Density is the weight of an object divided by the volume it occupies. Water has a density of one kilogram (kg) per liter (L) at 4 °C. In other words, if you had exactly 1 L of water at 4 °C and placed it on a (properly calibrated) scale, it would weigh exactly 1 kg. Expressed in English units, the density of water is roughly 8 lbs. 5.5 oz. per gallon. (In this column, I’ll mostly be using metric units and will only give conversions to English units if that knowledge is useful.)

At 4 °C, water is at its maximum density. If you heat it above this temperature, it expands slightly. Oddly enough, when you cool it below this temperature, it also expands.

When we use our hydrometers, we are measuring the density of extract in our wort or beer. (“Extract” here means dissolved solids, not malt extract — although malt extract may account for some of the total of your extract.) Homebrewers tend to express this in terms of specific gravity, which is the density of a liquid relative to pure water. Liquids that are equally as dense as water have a specific gravity of 1.
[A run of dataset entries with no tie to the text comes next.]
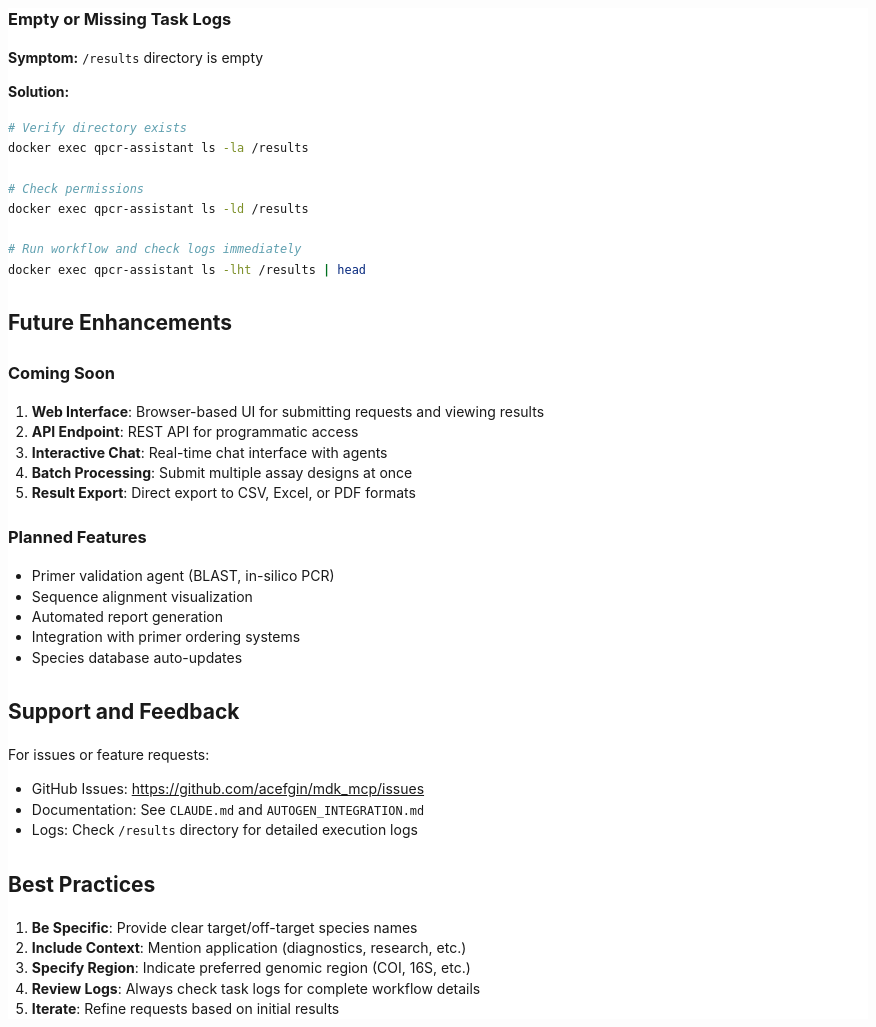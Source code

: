 ### Empty or Missing Task Logs

**Symptom:** `/results` directory is empty

**Solution:**
```bash
# Verify directory exists
docker exec qpcr-assistant ls -la /results

# Check permissions
docker exec qpcr-assistant ls -ld /results

# Run workflow and check logs immediately
docker exec qpcr-assistant ls -lht /results | head
```

## Future Enhancements

### Coming Soon

1. **Web Interface**: Browser-based UI for submitting requests and viewing results
2. **API Endpoint**: REST API for programmatic access
3. **Interactive Chat**: Real-time chat interface with agents
4. **Batch Processing**: Submit multiple assay designs at once
5. **Result Export**: Direct export to CSV, Excel, or PDF formats

### Planned Features

- Primer validation agent (BLAST, in-silico PCR)
- Sequence alignment visualization
- Automated report generation
- Integration with primer ordering systems
- Species database auto-updates

## Support and Feedback

For issues or feature requests:
- GitHub Issues: https://github.com/acefgin/mdk_mcp/issues
- Documentation: See `CLAUDE.md` and `AUTOGEN_INTEGRATION.md`
- Logs: Check `/results` directory for detailed execution logs

## Best Practices

1. **Be Specific**: Provide clear target/off-target species names
2. **Include Context**: Mention application (diagnostics, research, etc.)
3. **Specify Region**: Indicate preferred genomic region (COI, 16S, etc.)
4. **Review Logs**: Always check task logs for complete workflow details
5. **Iterate**: Refine requests based on initial results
Homebrewers usually express specific gravity to three decimal places. Using that convention, the specific gravity of a liquid that was as dense as water would be 1.000. Because specific gravity is the density of a liquid relative to that of water, specific gravity has no units. In other words, the specific gravity of pure water is 1.000, not 1.000 followed by a weight and volume (such as kg/L or lbs./gallon).

Since homebrewers almost always express specific gravity to three decimal places, many simply express their gravity in “gravity points” — the value of the last three decimals. For example, ale with an original specific gravity of 1.060 can be described as having 60 “gravity points.”

### A single-point calibration

If your hydrometer is properly calibrated, it should read 1.000 when floating in pure water. Because the density of water changes with temperature, hydrometers are meant to be used at a specific temperature (either 60 °F/16 °C or 68 °F/20 °C). This temperature is almost always printed on the slip of paper inside the hydrometer. Tables that take temperature into account can be found in most beginning homebrew books.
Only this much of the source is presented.